▸ EXERCISE GOAL: Nothing but the pictures should be dropped; repeat the rest of the data below exactly.

■ ■ ■ ■ ■

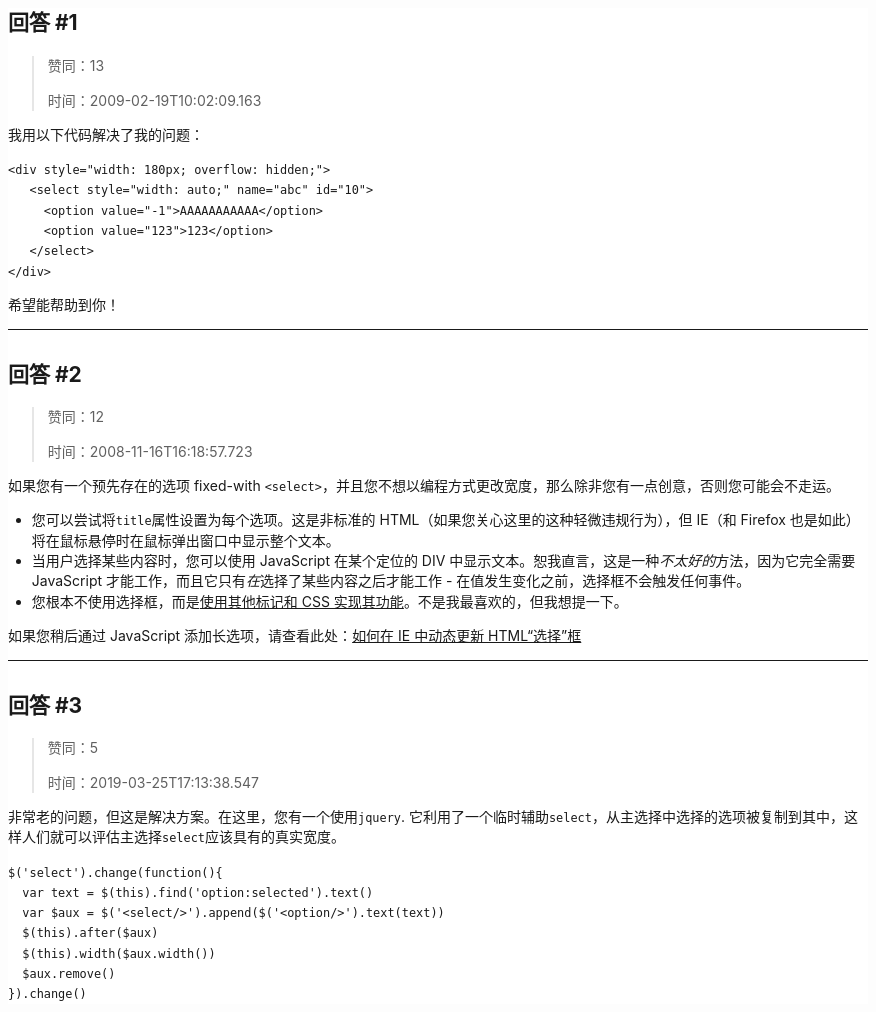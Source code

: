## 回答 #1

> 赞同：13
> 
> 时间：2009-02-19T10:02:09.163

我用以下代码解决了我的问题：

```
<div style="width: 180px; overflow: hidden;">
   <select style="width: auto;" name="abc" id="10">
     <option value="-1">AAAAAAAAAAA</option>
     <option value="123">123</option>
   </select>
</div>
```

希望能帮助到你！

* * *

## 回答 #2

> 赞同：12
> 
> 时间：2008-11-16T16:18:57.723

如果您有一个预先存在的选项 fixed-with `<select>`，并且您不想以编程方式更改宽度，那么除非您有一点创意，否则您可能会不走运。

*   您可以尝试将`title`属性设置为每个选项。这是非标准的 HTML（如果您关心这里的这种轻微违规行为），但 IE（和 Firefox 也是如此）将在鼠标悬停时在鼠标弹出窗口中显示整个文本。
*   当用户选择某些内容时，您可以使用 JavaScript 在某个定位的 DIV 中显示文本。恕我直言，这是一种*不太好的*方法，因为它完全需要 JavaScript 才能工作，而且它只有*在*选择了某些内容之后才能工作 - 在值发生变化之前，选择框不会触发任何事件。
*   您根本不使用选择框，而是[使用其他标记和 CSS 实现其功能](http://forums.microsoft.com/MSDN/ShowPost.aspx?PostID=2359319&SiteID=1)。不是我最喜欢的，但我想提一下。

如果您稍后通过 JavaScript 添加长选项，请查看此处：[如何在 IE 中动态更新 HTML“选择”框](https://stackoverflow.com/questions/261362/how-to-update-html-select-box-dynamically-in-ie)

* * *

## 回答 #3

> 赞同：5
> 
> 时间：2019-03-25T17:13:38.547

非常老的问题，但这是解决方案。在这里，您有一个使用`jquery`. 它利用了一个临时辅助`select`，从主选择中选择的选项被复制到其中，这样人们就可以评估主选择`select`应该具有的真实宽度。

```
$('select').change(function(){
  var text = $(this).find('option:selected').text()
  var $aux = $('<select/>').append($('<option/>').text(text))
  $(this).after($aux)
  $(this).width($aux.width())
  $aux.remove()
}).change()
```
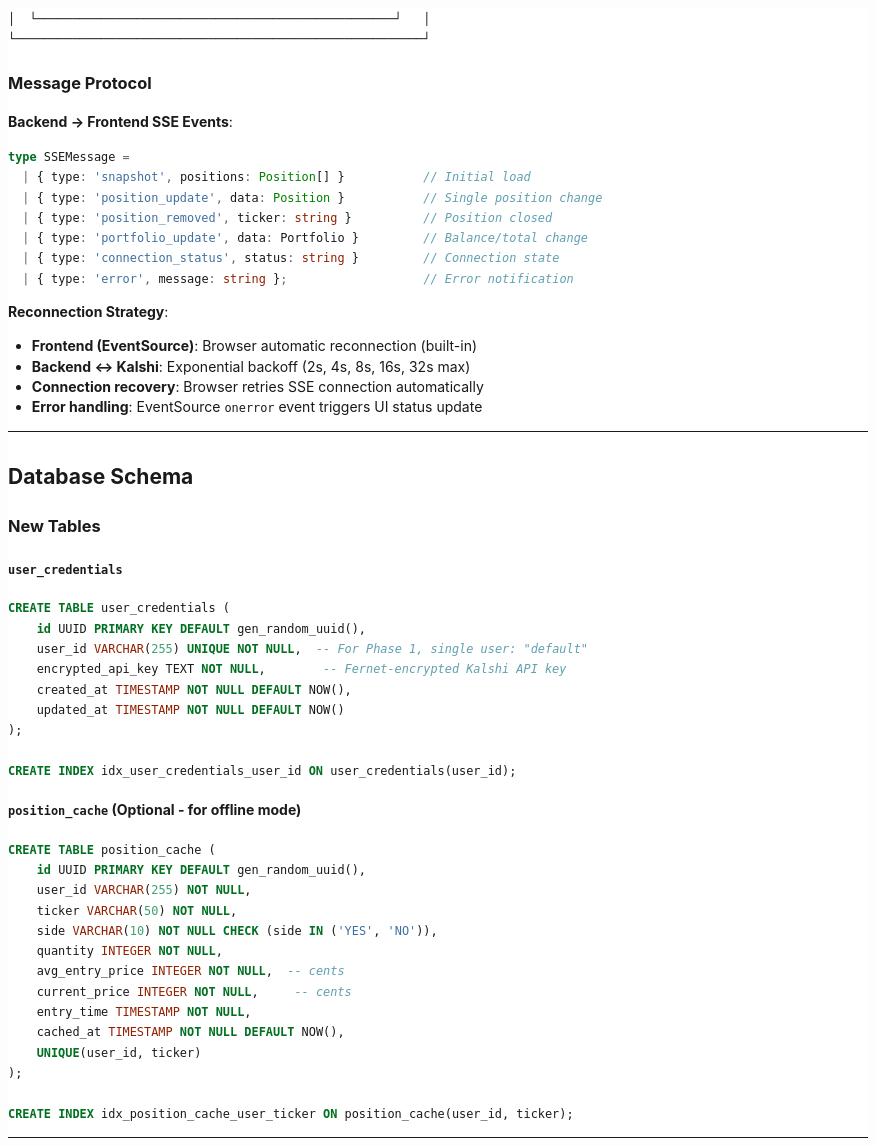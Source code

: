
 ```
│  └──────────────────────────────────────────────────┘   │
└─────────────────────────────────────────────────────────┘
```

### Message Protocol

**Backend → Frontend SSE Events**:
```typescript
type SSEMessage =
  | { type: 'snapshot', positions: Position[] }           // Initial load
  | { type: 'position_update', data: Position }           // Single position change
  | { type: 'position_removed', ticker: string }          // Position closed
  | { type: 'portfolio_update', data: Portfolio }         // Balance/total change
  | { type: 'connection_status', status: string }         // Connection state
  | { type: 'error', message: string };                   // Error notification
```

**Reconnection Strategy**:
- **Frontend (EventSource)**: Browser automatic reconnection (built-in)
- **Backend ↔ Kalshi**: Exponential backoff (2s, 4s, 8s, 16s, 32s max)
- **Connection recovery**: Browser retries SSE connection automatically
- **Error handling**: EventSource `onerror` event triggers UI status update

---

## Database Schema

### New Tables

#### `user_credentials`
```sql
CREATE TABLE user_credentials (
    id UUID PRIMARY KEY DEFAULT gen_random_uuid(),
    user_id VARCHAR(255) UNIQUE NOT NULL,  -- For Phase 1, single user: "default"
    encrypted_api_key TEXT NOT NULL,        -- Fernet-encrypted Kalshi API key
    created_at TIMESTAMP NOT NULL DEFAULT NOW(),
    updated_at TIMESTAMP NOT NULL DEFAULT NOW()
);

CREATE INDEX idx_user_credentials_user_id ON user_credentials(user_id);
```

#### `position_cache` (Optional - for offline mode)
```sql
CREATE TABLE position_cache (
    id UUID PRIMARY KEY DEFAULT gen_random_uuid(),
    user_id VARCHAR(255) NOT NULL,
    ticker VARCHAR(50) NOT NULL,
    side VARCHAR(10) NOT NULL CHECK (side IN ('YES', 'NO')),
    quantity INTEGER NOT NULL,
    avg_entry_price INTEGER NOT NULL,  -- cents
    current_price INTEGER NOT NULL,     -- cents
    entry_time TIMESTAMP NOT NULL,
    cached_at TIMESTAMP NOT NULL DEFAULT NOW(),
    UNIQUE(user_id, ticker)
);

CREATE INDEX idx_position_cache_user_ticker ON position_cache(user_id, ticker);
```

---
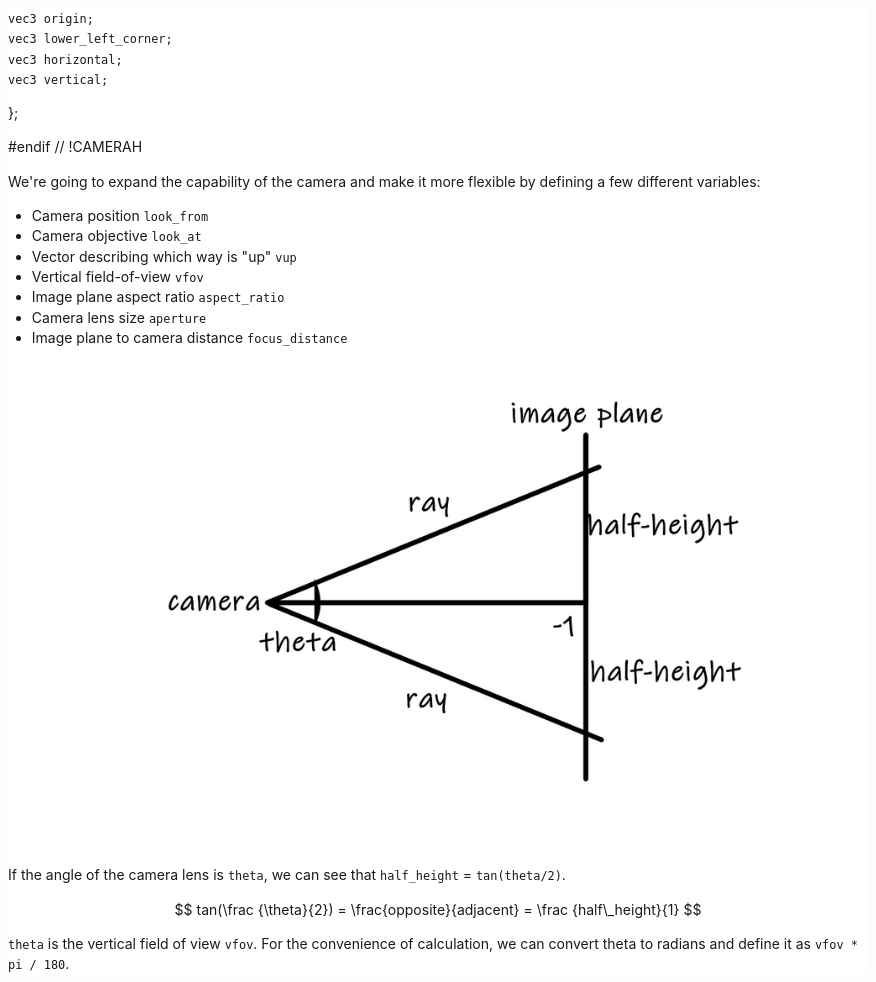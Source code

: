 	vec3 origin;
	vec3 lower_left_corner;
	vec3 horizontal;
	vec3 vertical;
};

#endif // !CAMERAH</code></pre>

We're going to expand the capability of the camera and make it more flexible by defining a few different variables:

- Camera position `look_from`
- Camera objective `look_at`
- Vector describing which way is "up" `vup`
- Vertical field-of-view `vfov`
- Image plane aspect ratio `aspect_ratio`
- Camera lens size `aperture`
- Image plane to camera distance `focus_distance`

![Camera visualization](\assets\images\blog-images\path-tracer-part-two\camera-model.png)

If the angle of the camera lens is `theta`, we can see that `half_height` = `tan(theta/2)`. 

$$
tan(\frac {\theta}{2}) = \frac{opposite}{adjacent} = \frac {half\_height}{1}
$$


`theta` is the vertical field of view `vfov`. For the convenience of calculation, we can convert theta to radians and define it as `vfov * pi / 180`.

■ ■ ■ ■ ■

▸ ANSWER TO THIS PROBLEM:
Source code

:## 回答 #1

> 赞同：13
> 
> 时间：2009-02-19T10:02:09.163

我用以下代码解决了我的问题：

```
<div style="width: 180px; overflow: hidden;">
   <select style="width: auto;" name="abc" id="10">
     <option value="-1">AAAAAAAAAAA</option>
     <option value="123">123</option>
   </select>
</div>
```

希望能帮助到你！

* * *

## 回答 #2

> 赞同：12
> 
> 时间：2008-11-16T16:18:57.723

如果您有一个预先存在的选项 fixed-with `<select>`，并且您不想以编程方式更改宽度，那么除非您有一点创意，否则您可能会不走运。

*   您可以尝试将`title`属性设置为每个选项。这是非标准的 HTML（如果您关心这里的这种轻微违规行为），但 IE（和 Firefox 也是如此）将在鼠标悬停时在鼠标弹出窗口中显示整个文本。
*   当用户选择某些内容时，您可以使用 JavaScript 在某个定位的 DIV 中显示文本。恕我直言，这是一种*不太好的*方法，因为它完全需要 JavaScript 才能工作，而且它只有*在*选择了某些内容之后才能工作 - 在值发生变化之前，选择框不会触发任何事件。
*   您根本不使用选择框，而是[使用其他标记和 CSS 实现其功能](http://forums.microsoft.com/MSDN/ShowPost.aspx?PostID=2359319&SiteID=1)。不是我最喜欢的，但我想提一下。

如果您稍后通过 JavaScript 添加长选项，请查看此处：[如何在 IE 中动态更新 HTML“选择”框](https://stackoverflow.com/questions/261362/how-to-update-html-select-box-dynamically-in-ie)

* * *

## 回答 #3

> 赞同：5
> 
> 时间：2019-03-25T17:13:38.547

非常老的问题，但这是解决方案。在这里，您有一个使用`jquery`. 它利用了一个临时辅助`select`，从主选择中选择的选项被复制到其中，这样人们就可以评估主选择`select`应该具有的真实宽度。

```
$('select').change(function(){
  var text = $(this).find('option:selected').text()
  var $aux = $('<select/>').append($('<option/>').text(text))
  $(this).after($aux)
  $(this).width($aux.width())
  $aux.remove()
}).change()
```
Source code

:
 ```
│  └──────────────────────────────────────────────────┘   │
└─────────────────────────────────────────────────────────┘
```

### Message Protocol

**Backend → Frontend SSE Events**:
```typescript
type SSEMessage =
  | { type: 'snapshot', positions: Position[] }           // Initial load
  | { type: 'position_update', data: Position }           // Single position change
  | { type: 'position_removed', ticker: string }          // Position closed
  | { type: 'portfolio_update', data: Portfolio }         // Balance/total change
  | { type: 'connection_status', status: string }         // Connection state
  | { type: 'error', message: string };                   // Error notification
```

**Reconnection Strategy**:
- **Frontend (EventSource)**: Browser automatic reconnection (built-in)
- **Backend ↔ Kalshi**: Exponential backoff (2s, 4s, 8s, 16s, 32s max)
- **Connection recovery**: Browser retries SSE connection automatically
- **Error handling**: EventSource `onerror` event triggers UI status update

---

## Database Schema

### New Tables

#### `user_credentials`
```sql
CREATE TABLE user_credentials (
    id UUID PRIMARY KEY DEFAULT gen_random_uuid(),
    user_id VARCHAR(255) UNIQUE NOT NULL,  -- For Phase 1, single user: "default"
    encrypted_api_key TEXT NOT NULL,        -- Fernet-encrypted Kalshi API key
    created_at TIMESTAMP NOT NULL DEFAULT NOW(),
    updated_at TIMESTAMP NOT NULL DEFAULT NOW()
);

CREATE INDEX idx_user_credentials_user_id ON user_credentials(user_id);
```

#### `position_cache` (Optional - for offline mode)
```sql
CREATE TABLE position_cache (
    id UUID PRIMARY KEY DEFAULT gen_random_uuid(),
    user_id VARCHAR(255) NOT NULL,
    ticker VARCHAR(50) NOT NULL,
    side VARCHAR(10) NOT NULL CHECK (side IN ('YES', 'NO')),
    quantity INTEGER NOT NULL,
    avg_entry_price INTEGER NOT NULL,  -- cents
    current_price INTEGER NOT NULL,     -- cents
    entry_time TIMESTAMP NOT NULL,
    cached_at TIMESTAMP NOT NULL DEFAULT NOW(),
    UNIQUE(user_id, ticker)
);

CREATE INDEX idx_position_cache_user_ticker ON position_cache(user_id, ticker);
```

---
Source code

: 	vec3 origin;
	vec3 lower_left_corner;
	vec3 horizontal;
	vec3 vertical;
};

#endif // !CAMERAH</code></pre>

We're going to expand the capability of the camera and make it more flexible by defining a few different variables:

- Camera position `look_from`
- Camera objective `look_at`
- Vector describing which way is "up" `vup`
- Vertical field-of-view `vfov`
- Image plane aspect ratio `aspect_ratio`
- Camera lens size `aperture`
- Image plane to camera distance `focus_distance`

![Camera visualization](\assets\images\blog-images\path-tracer-part-two\camera-model.png)

If the angle of the camera lens is `theta`, we can see that `half_height` = `tan(theta/2)`. 

$$
tan(\frac {\theta}{2}) = \frac{opposite}{adjacent} = \frac {half\_height}{1}
$$


`theta` is the vertical field of view `vfov`. For the convenience of calculation, we can convert theta to radians and define it as `vfov * pi / 180`.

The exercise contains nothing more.